New research has found that only a fifth of people in Ireland think it is safe to eat genetically modified foods.

The survey, carried out by Amarach Research on behalf of Science Foundation Ireland as part of Science Week, also found just under two thirds of the public polled think vaccinations are an acceptable form of preventative medical treatment.

The survey was carried out among 1,000 adults and 238 members of the scientific community last month.

Science Foundation Ireland wanted to gauge public attitudes to science and see to what extent these views differed among scientists.

On climate change, the poll found a little over two thirds of the public surveyed agreed that Earth was getting warmer as a result of climate change, compared to 92% of scientists.

Similar numbers agreed that climate change was mostly due to human activity. 

Over half of the public surveyed thought it was not safe to eat foods grown using pesticides and 43% also thought genetically modified foods were not safe to eat, which was a much higher percentage than among the science community.

Overall, the survey found 89% of scientists and 64% of the public agreed or strongly agreed that science has had a positive impact on people's lives in Ireland. 

Hundreds of events under way for Science Week 2017
Science Week 2017

But that did not translate into knowledge about Irish science, with over two thirds of the public respondents unable to name any Irish scientists, past or present, or any Irish scientific achievements.

While two thirds of the public surveyed agreed that vaccinations were an acceptable form of preventative medical treatment, among the science community the level of approval was much higher at 95%.
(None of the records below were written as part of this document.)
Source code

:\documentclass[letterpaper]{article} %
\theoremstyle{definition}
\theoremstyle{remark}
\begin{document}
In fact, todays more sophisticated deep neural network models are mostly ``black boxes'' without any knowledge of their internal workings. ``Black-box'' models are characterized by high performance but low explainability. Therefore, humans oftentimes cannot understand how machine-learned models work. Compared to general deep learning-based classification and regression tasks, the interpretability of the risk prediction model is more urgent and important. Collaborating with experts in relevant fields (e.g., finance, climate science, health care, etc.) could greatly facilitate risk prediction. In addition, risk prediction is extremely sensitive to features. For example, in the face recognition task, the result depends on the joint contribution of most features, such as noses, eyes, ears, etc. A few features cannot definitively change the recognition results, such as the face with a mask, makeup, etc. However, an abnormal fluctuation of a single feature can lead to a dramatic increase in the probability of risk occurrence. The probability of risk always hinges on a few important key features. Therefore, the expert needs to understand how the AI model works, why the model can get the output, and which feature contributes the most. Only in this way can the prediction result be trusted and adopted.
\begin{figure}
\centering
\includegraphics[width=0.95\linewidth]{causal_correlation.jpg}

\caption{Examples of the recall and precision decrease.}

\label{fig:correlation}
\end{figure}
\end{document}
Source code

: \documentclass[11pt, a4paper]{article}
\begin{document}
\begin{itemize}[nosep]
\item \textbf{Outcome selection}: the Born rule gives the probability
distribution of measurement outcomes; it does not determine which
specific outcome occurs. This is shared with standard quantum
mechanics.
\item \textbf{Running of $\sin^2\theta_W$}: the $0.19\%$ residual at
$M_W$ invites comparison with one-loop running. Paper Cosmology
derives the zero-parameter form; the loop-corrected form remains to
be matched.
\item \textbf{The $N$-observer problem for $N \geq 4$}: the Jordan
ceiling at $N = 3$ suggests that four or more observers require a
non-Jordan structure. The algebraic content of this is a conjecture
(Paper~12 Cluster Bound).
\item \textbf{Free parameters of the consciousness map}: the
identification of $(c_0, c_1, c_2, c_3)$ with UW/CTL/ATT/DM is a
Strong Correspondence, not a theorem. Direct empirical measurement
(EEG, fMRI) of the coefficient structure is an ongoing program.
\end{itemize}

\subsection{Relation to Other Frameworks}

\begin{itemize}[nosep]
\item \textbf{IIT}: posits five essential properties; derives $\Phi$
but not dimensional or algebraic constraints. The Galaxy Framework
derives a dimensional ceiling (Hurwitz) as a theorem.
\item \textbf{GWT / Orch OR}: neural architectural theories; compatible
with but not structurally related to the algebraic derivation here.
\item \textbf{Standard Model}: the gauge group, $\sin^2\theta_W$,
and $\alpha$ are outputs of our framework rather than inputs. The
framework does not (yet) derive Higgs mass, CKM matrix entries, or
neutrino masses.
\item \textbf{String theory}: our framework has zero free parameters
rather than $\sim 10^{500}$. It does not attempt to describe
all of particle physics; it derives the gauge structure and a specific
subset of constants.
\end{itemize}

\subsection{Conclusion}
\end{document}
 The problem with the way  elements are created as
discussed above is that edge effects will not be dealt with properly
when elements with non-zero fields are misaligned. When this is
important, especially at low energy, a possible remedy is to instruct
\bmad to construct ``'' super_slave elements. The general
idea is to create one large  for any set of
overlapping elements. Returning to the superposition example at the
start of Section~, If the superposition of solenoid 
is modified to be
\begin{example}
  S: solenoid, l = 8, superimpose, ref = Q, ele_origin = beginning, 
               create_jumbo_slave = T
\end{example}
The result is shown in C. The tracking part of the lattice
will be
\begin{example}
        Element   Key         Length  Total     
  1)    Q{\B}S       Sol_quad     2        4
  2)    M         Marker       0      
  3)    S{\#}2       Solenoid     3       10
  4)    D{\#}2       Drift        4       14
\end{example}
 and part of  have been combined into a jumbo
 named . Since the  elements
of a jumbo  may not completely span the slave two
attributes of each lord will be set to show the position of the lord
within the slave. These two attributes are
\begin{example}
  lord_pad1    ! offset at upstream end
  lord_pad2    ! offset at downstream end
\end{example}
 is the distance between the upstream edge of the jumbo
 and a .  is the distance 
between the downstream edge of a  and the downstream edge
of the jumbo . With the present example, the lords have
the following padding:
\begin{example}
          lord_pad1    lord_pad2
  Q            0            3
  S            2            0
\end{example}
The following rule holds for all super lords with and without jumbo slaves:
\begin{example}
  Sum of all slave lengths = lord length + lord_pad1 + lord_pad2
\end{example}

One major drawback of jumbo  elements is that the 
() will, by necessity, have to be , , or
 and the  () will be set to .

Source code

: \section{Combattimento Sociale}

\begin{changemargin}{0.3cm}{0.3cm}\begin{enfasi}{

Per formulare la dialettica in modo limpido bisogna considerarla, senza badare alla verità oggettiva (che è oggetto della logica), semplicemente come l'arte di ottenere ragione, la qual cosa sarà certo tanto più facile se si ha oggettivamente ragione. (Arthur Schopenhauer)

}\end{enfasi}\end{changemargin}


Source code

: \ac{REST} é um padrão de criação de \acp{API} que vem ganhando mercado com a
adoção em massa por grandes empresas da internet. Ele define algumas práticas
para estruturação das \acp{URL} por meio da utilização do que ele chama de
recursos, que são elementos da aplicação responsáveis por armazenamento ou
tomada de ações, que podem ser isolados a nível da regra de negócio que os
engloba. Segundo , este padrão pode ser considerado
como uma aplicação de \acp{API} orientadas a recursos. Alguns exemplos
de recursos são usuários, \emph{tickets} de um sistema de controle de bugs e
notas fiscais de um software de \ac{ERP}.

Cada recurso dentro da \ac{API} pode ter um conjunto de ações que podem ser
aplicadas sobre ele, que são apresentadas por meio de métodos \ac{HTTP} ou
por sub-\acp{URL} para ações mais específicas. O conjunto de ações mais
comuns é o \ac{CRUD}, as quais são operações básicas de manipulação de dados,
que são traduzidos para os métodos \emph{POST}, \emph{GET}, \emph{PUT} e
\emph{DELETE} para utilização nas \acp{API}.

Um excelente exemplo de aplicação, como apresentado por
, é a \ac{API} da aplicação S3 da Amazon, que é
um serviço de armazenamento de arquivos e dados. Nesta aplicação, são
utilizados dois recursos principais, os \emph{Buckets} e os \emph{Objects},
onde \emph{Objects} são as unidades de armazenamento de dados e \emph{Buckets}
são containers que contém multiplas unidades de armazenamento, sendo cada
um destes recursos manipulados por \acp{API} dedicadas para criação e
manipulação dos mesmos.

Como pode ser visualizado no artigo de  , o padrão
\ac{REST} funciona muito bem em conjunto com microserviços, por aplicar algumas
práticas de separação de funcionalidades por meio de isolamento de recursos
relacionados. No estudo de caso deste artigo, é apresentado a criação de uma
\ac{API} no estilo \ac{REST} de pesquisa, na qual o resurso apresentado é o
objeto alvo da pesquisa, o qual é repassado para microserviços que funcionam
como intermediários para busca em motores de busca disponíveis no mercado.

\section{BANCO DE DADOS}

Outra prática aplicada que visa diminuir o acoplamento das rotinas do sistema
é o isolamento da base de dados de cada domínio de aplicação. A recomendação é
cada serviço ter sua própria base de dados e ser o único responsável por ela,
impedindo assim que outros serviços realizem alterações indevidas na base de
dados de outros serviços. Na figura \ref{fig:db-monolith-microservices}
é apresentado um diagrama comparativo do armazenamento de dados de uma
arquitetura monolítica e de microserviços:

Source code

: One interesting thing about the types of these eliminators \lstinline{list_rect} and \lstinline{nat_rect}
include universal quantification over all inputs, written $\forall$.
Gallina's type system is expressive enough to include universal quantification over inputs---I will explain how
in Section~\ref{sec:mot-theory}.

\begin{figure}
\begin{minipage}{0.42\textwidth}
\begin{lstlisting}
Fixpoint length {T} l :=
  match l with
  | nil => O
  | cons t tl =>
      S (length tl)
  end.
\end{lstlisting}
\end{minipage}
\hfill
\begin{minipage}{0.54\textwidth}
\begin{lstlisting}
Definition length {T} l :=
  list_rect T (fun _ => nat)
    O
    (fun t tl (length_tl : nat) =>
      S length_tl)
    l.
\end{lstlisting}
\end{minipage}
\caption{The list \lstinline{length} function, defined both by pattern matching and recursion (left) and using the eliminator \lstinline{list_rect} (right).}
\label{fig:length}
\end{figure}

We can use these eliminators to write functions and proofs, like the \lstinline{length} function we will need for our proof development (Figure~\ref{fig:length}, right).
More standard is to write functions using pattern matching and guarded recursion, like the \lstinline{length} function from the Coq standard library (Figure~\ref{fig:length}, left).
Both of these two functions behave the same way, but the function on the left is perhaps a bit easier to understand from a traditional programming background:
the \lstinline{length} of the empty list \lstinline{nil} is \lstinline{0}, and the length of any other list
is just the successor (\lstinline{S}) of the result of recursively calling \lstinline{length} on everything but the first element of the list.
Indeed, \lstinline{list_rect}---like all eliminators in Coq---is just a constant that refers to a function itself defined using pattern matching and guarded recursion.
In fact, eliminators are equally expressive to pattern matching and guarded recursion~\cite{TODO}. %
On the great question of life, 29% of the public surveyed agreed that humans evolved over time guided by a supreme being, compared to 12% of the science community.

While 55% of the Irish public surveyed believed that life on earth, including humans, evolved through a process of natural selection.

Not surprisingly, the proportion of Irish scientists sharing a similar view was considerably higher at 92%.

Just 44% of the public respondents said they agreed or agreed strongly that the universe was created by a big explosion almost 14 billion years ago.

Almost three quarters of the members of the public who responded to the poll agreed or strongly agreed that wind turbine farms are an acceptable form of energy.

"This survey showed that Irish people are proud of Irish science achievements and that they want to know more about the research that is happening in Ireland now, and what we have achieved in the past," said Dr Ruth Freeman, Director of Strategy and Communications at Science Foundation Ireland. 

"This survey reinforces that people want to understand more about science and to engage further with it - 60% of the public said they were interested in science news."